Baby Blues 101

Is it normal to feed sad after the birth of my baby?

It is common for many women to feel sad or moody soon after giving birth due to hormonal changes. Understand that these feelings are normal during the first couple weeks after childbirth and are temporary.

What causes postpartum depression?

After birth, your body goes through a number of changes. Your hormone levels drop and your breasts become enlarged with milk. A feeling of complete exhaustion may accompany these physical effects, which makes the baby blues even worse.

Having a baby can bring big changes to your life, and these changes can be overwhelming. It is normal for moms to feel overwhelmed and baby blues are common in the first two weeks following baby’s birth. As many as 80% of women will have baby blues. Some symptoms include tearfulness, impatience, irritability, restlessness, fatigue, and sadness. Symptoms should gradually improve over the next couple weeks. You should still want to take care of your baby. Remember to get plenty of rest and allow yourself to heal from delivery. Don’t expect perfection—you need to learn how to soothe baby, and help get baby on a schedule. If symptoms last longer than two weeks or worsen, you may have postpartum depression.

What can I do to cope with the baby blues?
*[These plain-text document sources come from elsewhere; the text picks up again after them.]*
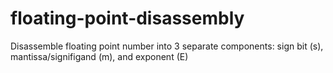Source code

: # floating-point-disassembly
Disassemble floating point number into 3 separate components: sign bit (s), mantissa/signifigand (m), and exponent (E)
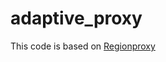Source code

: # adaptive_proxy

This code is based on [Regionproxy]([[https://github.com/yandex-research/ddpm-segmentation])

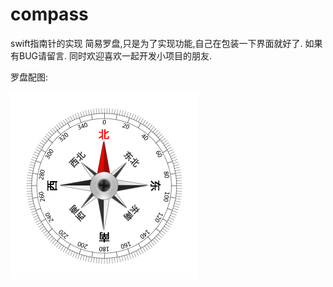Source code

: # compass
swift指南针的实现
简易罗盘,只是为了实现功能,自己在包装一下界面就好了.
如果有BUG请留言.
同时欢迎喜欢一起开发小项目的朋友.

罗盘配图:

![image](https://github.com/zhao95/compass/blob/master/CompassSwift/CompassSwift/Assets.xcassets/bg_compasspointer.imageset/bg_compasspointer.png)
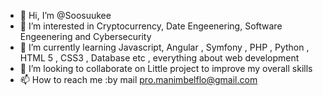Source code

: - 👋 Hi, I’m @Soosuukee
- 👀 I’m interested in Cryptocurrency, Date Engeenering, Software Engeenering and Cybersecurity
- 🌱 I’m currently learning Javascript, Angular , Symfony , PHP , Python , HTML 5 , CSS3 , Database etc , everything about web development
- 💞️ I’m looking to collaborate on Little project to improve my overall skills
- 📫 How to reach me :by mail pro.manimbelflo@gmail.com
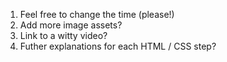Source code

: 1. Feel free to change the time (please!)
2. Add more image assets?
3. Link to a witty video?
4. Futher explanations for each HTML / CSS step?
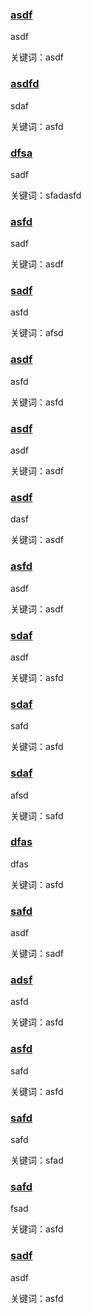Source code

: <h3><a href="asdf">asdf</a> </h3>

asdf

关键词：asdf
 
<h3><a href="sadf">asdfd</a> </h3>

sdaf

关键词：asfd
 
<h3><a href="dsfa">dfsa</a> </h3>

sadf

关键词：sfadasfd
 
<h3><a href="asfd">asfd</a> </h3>

sadf

关键词：asdf
 
<h3><a href="asd">sadf</a> </h3>

asfd

关键词：afsd
 
<h3><a href="asfd">asdf</a> </h3>

asfd

关键词：asfd
 
<h3><a href="saf">asdf</a> </h3>

asdf

关键词：asdf
 
<h3><a href="sadf">asdf</a> </h3>

dasf

关键词：asdf
 
<h3><a href="afsd">asfd</a> </h3>

asdf

关键词：asdf
 
<h3><a href="sdaf">sdaf</a> </h3>

asdf

关键词：asfd
 
<h3><a href="asfd">sdaf</a> </h3>

safd

关键词：asfd
 
<h3><a href="asfd">sdaf</a> </h3>

afsd

关键词：safd
 
<h3><a href="fasd">dfas</a> </h3>

dfas

关键词：asfd
 
<h3><a href="afsd">safd</a> </h3>

asdf

关键词：sadf
 
<h3><a href="afsd">adsf</a> </h3>

asfd

关键词：asfd
 
<h3><a href="asfd">asfd</a> </h3>

safd

关键词：asfd
 
<h3><a href="safd">safd</a> </h3>

safd

关键词：sfad
 
<h3><a href="asfd">safd</a> </h3>

fsad

关键词：asfd
 
<h3><a href="asdf">sadf</a> </h3>

asdf

关键词：asfd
Vent when you need it, seek support from friends and family, and be patient. As sleep deprivation makes these feelings worse, try your best to rest whenever possible. Nap when your baby naps, and reach out for help when you need it.

Things You Can Do

Being a good mom means taking care of yourself. If you take care of yourself, you can take better care of your baby and your family.

  • Get support from family and friends. When family and friends ask if you need anything, take them up on their offer to help. And don’t be afraid to ask for help when you need it.
  • Take time for yourself while someone else watches baby, and do something you find enjoyable or relaxing, such as taking a bath, reading a book, or shopping with friends.
  • Keep active by getting outside, taking a walk and stretching.
  • Get enough rest. Even if you can’t sleep when baby sleeps, at least rest and take a break. Don’t spend your time on chores.
  • Eat a healthy, balanced diet. Drink plenty of fluids, especially if breastfeeding.
How can I help a friend or family member cope with the baby blues?

Reassure that while baby blues are overwhelming, they are normal and they will pass. Listen to her and encourage her to cry if she needs to. Support her, help keep her as stress free as possible, and insist that she gets plenty of rest.

How do I know if what I’m feeling is baby blues or postpartum depression?

If you continue to feel this way after the first few weeks following childbirth, call your doctor or midwife for help. If you or your family has a history of depression, reach out to others and seek professional help.